Malaria is a disease caused by Plasmodium parasites, resulting in over 200 million infections and 400,000 deaths every year. A critical step of malaria infection is when mosquito-injected sporozoites travel to the liver and form liver stages. Malaria vaccine candidates tested in mice induce large numbers of malaria-specific CD8 T cells that are able to eliminate all liver stages. However, how CD8 T cells find infection sites is not well understood. We generated data using intravital microscopy in mice where T cell movement in the liver was recorded in different settings. To detect attraction of T cells to an infection site, we developed a metric based on the Von Mises-Fisher distribution, which detects attraction more powerfully than previous metrics. Our results suggested that the majority (70-95%) of malaria-specific CD8 T cells and non-specific T cells did not display attraction when the parasite was not found, but some T cells displayed strong attraction when T cells clustered near the parasite.
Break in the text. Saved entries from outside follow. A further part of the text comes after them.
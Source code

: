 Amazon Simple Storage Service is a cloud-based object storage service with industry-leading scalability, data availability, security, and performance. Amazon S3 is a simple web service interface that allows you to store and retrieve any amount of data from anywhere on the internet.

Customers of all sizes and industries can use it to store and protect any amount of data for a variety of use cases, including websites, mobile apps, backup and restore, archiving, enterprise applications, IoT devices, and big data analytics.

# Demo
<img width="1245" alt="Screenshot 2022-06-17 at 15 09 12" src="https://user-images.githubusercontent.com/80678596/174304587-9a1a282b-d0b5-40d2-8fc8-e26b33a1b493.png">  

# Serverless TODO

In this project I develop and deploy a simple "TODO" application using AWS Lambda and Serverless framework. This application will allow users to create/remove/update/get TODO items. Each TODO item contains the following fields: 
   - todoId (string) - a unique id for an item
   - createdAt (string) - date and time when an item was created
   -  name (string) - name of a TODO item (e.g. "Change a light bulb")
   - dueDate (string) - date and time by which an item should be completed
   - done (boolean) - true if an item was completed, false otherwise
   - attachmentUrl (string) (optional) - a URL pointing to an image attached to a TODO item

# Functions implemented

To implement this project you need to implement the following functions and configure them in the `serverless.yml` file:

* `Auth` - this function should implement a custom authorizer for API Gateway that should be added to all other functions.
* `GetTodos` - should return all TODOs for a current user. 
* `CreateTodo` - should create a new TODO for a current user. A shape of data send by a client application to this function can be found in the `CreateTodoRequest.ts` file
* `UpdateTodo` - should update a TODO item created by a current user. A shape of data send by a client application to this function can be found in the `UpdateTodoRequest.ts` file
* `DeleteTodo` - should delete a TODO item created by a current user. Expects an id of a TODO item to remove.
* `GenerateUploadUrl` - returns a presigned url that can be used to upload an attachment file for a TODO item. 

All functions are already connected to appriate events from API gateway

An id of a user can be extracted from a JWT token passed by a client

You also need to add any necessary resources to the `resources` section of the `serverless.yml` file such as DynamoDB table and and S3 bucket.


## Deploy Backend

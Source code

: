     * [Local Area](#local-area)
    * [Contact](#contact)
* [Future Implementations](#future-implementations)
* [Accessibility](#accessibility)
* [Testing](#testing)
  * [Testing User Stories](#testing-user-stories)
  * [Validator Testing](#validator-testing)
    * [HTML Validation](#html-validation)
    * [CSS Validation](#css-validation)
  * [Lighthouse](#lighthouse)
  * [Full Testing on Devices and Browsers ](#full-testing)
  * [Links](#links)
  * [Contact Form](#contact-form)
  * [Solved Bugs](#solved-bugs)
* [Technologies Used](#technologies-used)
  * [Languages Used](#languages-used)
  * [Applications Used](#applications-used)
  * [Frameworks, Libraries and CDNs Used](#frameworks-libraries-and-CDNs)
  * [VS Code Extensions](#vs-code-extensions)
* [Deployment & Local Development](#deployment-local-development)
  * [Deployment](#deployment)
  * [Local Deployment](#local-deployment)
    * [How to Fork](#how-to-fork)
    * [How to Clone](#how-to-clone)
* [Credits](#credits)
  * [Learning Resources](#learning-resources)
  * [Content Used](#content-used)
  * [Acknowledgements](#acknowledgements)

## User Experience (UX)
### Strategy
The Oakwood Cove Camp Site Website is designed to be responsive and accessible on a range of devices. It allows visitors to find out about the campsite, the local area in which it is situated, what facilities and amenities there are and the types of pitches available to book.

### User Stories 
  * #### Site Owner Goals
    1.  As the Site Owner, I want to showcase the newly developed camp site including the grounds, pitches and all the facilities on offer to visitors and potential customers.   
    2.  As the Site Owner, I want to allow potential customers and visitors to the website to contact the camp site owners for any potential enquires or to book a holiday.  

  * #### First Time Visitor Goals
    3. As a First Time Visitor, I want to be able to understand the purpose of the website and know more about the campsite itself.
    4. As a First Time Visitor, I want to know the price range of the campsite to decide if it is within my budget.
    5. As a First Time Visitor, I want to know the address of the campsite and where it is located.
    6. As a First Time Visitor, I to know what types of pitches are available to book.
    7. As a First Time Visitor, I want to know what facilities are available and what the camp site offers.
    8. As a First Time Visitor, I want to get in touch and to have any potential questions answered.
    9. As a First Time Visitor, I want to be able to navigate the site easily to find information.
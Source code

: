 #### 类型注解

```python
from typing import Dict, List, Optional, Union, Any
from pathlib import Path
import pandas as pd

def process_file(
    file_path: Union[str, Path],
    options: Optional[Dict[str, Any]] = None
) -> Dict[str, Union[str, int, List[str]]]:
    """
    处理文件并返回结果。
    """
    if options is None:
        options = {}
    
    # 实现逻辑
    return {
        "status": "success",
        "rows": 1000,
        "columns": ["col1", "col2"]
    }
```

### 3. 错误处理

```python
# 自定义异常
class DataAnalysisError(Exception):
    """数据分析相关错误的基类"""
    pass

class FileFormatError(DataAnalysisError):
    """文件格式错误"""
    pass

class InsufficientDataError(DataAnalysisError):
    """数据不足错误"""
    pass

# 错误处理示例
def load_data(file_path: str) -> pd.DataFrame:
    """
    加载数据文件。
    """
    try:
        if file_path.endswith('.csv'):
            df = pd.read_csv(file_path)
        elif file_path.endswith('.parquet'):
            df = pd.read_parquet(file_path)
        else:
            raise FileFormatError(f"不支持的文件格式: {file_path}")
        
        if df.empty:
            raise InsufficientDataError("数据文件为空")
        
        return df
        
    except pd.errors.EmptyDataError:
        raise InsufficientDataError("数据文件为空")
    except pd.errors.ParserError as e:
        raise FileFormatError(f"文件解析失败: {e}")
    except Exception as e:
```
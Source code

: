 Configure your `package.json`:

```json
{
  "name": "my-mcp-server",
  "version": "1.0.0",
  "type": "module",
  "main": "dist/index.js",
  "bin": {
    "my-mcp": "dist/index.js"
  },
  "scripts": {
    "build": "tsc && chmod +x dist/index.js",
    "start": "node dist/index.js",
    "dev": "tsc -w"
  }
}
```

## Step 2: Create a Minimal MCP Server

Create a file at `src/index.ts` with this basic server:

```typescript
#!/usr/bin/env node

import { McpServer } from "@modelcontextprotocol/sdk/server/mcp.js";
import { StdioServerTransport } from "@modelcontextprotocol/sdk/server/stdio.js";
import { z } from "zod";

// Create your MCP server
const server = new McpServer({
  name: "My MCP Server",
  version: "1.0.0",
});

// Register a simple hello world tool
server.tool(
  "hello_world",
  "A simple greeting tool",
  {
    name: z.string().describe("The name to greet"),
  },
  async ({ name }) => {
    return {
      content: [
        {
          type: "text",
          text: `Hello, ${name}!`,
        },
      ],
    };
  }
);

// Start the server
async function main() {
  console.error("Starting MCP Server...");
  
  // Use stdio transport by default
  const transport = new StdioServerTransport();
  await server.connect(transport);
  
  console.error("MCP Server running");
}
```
We found that speeds and turning angles correlated with attraction, suggesting that understanding what determines the speed of T cell movement in tissues may improve T cell vaccine efficacy. Stochastic simulations suggested that a small movement bias towards the parasite dramatically reduces the number of CD8 T cells needed to eliminate all malaria liver stages, but to detect such attraction requires extremely long imaging experiments. We thus have established a framework for how attraction of moving cells towards a location can be rigorously evaluated.